Never has this advice been more important for Americans, with our ever-burgeoning waistlines and epidemic rates of obesity, especially among U.S. kids and teenagers.

In a recent study that monitored the drinking habits of 548 sixth and seventh graders for two years, David Ludwig, MD, at Children’s Hospital Boston found that for each additional daily serving of a sugar-sweetened soft drink, the incidence of obesity was significantly increased.*

Teenagers Lose Weight

In new research, teenagers who cut back on sugar-rich drinks reduced body fat – up to a pound a month.** That’s the only behavior they changed in the study. They didn’t stop eating cheeseburgers and fries. They didn’t even exercise more. Simply reducing consumption of sugary drinks yielded a modest reduction in weight.

In the study, Dr. Cara Ebbeling of Children’s Hospital Boston and fellow scientists randomly assigned 103 adolescents aged 13 to 18 years who regularly consumed sugar-sweetened drinks to one of two groups. The teenagers in the first group, the control group, kept drinking their usual amount of calorie-rich sodas, juices, punches, lemonades, and sports drinks – totaling about 2.5 servings daily, or 375 calories worth.
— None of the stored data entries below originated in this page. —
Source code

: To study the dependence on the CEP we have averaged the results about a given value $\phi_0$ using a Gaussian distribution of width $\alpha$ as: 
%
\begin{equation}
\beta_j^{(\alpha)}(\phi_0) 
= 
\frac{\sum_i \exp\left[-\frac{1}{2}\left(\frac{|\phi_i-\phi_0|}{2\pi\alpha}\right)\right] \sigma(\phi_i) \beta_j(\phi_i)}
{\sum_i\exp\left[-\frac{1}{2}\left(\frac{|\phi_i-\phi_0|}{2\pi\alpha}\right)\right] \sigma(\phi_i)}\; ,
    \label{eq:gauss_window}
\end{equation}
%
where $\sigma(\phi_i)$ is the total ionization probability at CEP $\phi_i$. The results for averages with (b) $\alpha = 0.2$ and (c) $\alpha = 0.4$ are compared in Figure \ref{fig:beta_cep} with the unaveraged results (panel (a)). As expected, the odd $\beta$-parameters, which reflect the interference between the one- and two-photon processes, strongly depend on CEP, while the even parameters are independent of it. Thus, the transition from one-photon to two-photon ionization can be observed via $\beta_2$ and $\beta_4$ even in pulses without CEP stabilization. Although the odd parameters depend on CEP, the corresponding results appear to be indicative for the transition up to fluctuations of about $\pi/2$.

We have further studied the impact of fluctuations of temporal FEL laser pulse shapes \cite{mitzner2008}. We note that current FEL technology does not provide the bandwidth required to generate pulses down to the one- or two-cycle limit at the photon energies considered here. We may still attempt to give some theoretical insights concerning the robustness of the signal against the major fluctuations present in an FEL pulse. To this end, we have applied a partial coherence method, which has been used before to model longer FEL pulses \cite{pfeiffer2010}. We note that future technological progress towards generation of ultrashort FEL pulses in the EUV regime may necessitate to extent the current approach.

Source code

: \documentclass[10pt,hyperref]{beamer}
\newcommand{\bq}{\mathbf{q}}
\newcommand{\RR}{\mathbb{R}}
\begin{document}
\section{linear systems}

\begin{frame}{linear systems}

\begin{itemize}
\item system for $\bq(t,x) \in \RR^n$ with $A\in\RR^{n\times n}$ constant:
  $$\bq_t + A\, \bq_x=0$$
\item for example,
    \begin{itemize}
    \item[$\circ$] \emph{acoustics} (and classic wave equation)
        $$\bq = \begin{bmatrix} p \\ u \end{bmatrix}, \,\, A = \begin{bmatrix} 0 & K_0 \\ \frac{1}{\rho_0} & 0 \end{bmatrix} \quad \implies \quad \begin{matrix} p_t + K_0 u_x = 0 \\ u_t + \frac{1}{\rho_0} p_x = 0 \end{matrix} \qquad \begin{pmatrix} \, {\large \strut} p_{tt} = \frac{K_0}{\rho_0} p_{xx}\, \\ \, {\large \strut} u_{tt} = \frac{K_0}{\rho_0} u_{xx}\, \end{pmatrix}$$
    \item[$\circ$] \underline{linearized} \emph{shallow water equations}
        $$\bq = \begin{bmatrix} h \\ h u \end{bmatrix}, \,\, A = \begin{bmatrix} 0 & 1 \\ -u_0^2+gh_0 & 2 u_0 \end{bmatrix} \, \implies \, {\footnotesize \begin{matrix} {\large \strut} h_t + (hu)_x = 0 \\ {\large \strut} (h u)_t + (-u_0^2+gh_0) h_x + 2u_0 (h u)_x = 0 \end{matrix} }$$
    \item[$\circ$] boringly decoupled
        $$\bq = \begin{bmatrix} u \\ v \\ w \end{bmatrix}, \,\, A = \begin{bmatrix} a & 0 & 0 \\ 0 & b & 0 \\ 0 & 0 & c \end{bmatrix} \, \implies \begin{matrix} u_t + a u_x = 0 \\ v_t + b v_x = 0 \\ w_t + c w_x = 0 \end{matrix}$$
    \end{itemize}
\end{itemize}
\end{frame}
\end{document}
To burn off the 250 calories in a 20-ounce bottle of regular soda pop, a 135-pound person would have to:

1. walk three miles in 45 minutes
2. play vigorous basketball for 40 minutes
3. bike vigorously for 22 minutes

The kids in the experimental group got to choose whatever noncaloric drinks they wanted – water, diet sodas, or no-calorie juice drinks. Weekly, supermarkets delivered their no-calorie choices to their homes. Periodic phone calls from the scientists’ staff and refrigerator magnets ("Think Before You Drink") provided reminders.

After six months, the kids in the control group gained weight. Dr. Ebbeling and her team calculated that a single 12-oz sugar-sweetened beverage per day translated to about one pound of weight gain over four weeks. "Sugary beverages have no nutritional value and seem to make a huge contribution to weight gain," they wrote.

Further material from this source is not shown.